On May 22, 1856, South Carolina Congressman Preston Brooks entered the Senate Chamber, strode purposefully over to the desk of Massachusetts Senator Charles Sumner, and beat him senseless with a gold-headed, gutta-percha walking stick. So forceful, and so numerous were his blows, that Brooks shattered his weapon. And so much the damage done to his victim, both physical and psychological, that Sumner was unable to resume his Senatorial duties for nearly three years.

Matter of honor for Brooks. Sumner had just delivered a two-day jeremiad, “The Crime Against Kansas,” which was laced with insults against Brooks’ home state and his kin, South Carolina Senator Andrew Butler. As for the need for 30 swings of the cane on a bloodied, helpless victim, anyone who understood the profound passion of offended dignity of the Southern Gentleman could explain it. Who, of Brooks’ stature, wouldn’t have acted the same way when faced with the same provocation?

Brooks’ choice of a weapon said as much as his words. It was not an accident, not something grabbed in impulse. In the Southern Code, you dueled with an equal, but thrashed an inferior. Sumner, for all his refined manners, Harvard education, and the classical allusions in his speeches, was clearly a social inferior—a “Black Republican” of the worst type. Once Brooks settled on a course of action, he grappled with the choice of cane or bullwhip, but he never, ever, considered pistols.

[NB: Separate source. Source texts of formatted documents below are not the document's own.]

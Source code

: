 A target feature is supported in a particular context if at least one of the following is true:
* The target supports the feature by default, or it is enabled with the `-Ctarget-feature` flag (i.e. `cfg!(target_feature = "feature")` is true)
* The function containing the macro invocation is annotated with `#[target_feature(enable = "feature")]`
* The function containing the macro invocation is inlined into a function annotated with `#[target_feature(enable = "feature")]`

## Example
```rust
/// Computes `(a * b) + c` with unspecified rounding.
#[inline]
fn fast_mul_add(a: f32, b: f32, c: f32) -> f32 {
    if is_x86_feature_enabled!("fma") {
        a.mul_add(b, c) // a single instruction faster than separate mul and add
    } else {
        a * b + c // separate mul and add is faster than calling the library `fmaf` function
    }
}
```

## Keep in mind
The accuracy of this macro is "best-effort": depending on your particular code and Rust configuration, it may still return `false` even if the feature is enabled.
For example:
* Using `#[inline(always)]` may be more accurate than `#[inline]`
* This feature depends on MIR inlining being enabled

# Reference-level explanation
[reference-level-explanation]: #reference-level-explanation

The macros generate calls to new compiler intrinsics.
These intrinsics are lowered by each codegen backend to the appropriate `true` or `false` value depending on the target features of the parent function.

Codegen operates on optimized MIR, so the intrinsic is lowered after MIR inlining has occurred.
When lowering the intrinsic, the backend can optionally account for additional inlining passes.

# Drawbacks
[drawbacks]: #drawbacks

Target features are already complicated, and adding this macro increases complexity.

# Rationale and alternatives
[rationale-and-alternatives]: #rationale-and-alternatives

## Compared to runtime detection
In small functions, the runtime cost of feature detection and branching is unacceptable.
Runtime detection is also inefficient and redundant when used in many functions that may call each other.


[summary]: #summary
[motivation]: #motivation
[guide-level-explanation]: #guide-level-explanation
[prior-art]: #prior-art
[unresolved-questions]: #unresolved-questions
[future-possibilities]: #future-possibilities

Most of the South cheered. Fire-Eaters made similar threats against other Northern leaders, and Brooks mused, “It would not take much to have the throats of every Abolitionist cut.” He became a sort of a pop hero, the very exemplar of chivalrous Southern manliness. Among his adoring acolytes were students from the University of Virginia, who sent him a golden-headed cane, inscribed, and etched with the image of a cracked human skull.

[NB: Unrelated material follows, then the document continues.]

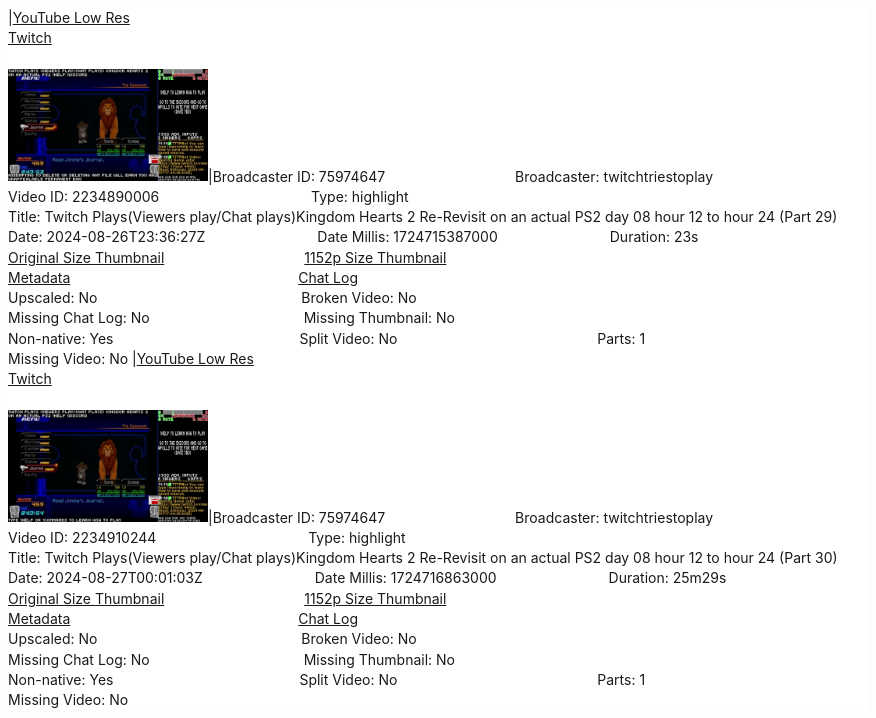 |[YouTube Low Res](https://www.youtube.com/watch?v=_Wueb8oirFA)<br>[Twitch](https://www.twitch.tv/videos/2234890006)<br><br>[<img src="../../../../../75974647/videos/thumbnails_1152p/2024/8/1724715387000_2024_08_26T23_36_27Z_75974647_2234890006_videos_thumbnails_1152p_thumb2234890006-2048x1152.jpg" width="200">](https://www.youtube.com/watch?v=_Wueb8oirFA)|Broadcaster ID: 75974647          Broadcaster: twitchtriestoplay<br>Video ID: 2234890006             Type: highlight<br>Title: Twitch Plays(Viewers play/Chat plays)Kingdom Hearts 2 Re-Revisit on an actual PS2 day 08 hour 12 to hour 24 (Part 29)<br>Date: 2024-08-26T23:36:27Z        Date Millis: 1724715387000        Duration: 23s<br>[Original Size Thumbnail](../../../../../75974647/videos/thumbnails_orig/2024/8/1724715387000_2024_08_26T23_36_27Z_75974647_2234890006_videos_thumbnails_orig_thumb2234890006-0x0.jpg)          [1152p Size Thumbnail](../../../../../75974647/videos/thumbnails_1152p/2024/8/1724715387000_2024_08_26T23_36_27Z_75974647_2234890006_videos_thumbnails_1152p_thumb2234890006-2048x1152.jpg)<br>[Metadata](../../../../../75974647/videos/metadata/2024/8/1724715387000_2024_08_26T23_36_27Z_75974647_2234890006_video_metadata.json)                 [Chat Log](../../../../../75974647/videos/chatlogs/2024/8/2024-08-26T23_36_27Z_75974647_2234890006_chat.json)<br>Upscaled: No                Broken Video: No<br>Missing Chat Log: No           Missing Thumbnail: No<br>Non-native: Yes              Split Video: No               Parts: 1<br>Missing Video: No
|[YouTube Low Res](https://www.youtube.com/watch?v=vHxto4lBciQ)<br>[Twitch](https://www.twitch.tv/videos/2234910244)<br><br>[<img src="../../../../../75974647/videos/thumbnails_1152p/2024/8/1724716863000_2024_08_27T00_01_03Z_75974647_2234910244_videos_thumbnails_1152p_thumb2234910244-2048x1152.jpg" width="200">](https://www.youtube.com/watch?v=vHxto4lBciQ)|Broadcaster ID: 75974647          Broadcaster: twitchtriestoplay<br>Video ID: 2234910244             Type: highlight<br>Title: Twitch Plays(Viewers play/Chat plays)Kingdom Hearts 2 Re-Revisit on an actual PS2 day 08 hour 12 to hour 24 (Part 30)<br>Date: 2024-08-27T00:01:03Z        Date Millis: 1724716863000        Duration: 25m29s<br>[Original Size Thumbnail](../../../../../75974647/videos/thumbnails_orig/2024/8/1724716863000_2024_08_27T00_01_03Z_75974647_2234910244_videos_thumbnails_orig_thumb2234910244-0x0.jpg)          [1152p Size Thumbnail](../../../../../75974647/videos/thumbnails_1152p/2024/8/1724716863000_2024_08_27T00_01_03Z_75974647_2234910244_videos_thumbnails_1152p_thumb2234910244-2048x1152.jpg)<br>[Metadata](../../../../../75974647/videos/metadata/2024/8/1724716863000_2024_08_27T00_01_03Z_75974647_2234910244_video_metadata.json)                 [Chat Log](../../../../../75974647/videos/chatlogs/2024/8/2024-08-27T00_01_03Z_75974647_2234910244_chat.json)<br>Upscaled: No                Broken Video: No<br>Missing Chat Log: No           Missing Thumbnail: No<br>Non-native: Yes              Split Video: No               Parts: 1<br>Missing Video: No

Many in the North were appalled; there was editorial thundering and mass meetings. Sumner was not only a martyr, but the act demonstrated, again, the lawlessness to which the South was willing to stoop to protect its barbarous Peculiar Institution. What Brooks did was merely an extension of a pattern of slave-state violence in support of depravity.

Such was the rhetoric, but it’s important to put the speech and the caning in proper perspective. This is 1856. The Whig Party is fading into irrelevance, and the Democrats are fragmenting into sections. The Republican Party is barely two years old, made up of disaffected Northern and Free-Soil Democrats repelled by the Kansas-Nebraska Act, “Conscience Whigs,” and odds and ends from the fringes. Lincoln, although he will be put forward and get a handful of votes for the Vice-Presidential nomination, is a regional figure. The debates with Stephen Douglas, and Lincoln’s seminal speech at Cooper Union, which introduced him to influential New York and Northeast audiences, are still in the future. It is also before Dred Scott and before the feckless appeasement of the Buchanan Administration. It is a time of general discontent, when the proponents of compromise are struggling to find any solution sufficiently palatable to North and South to stave off disunion.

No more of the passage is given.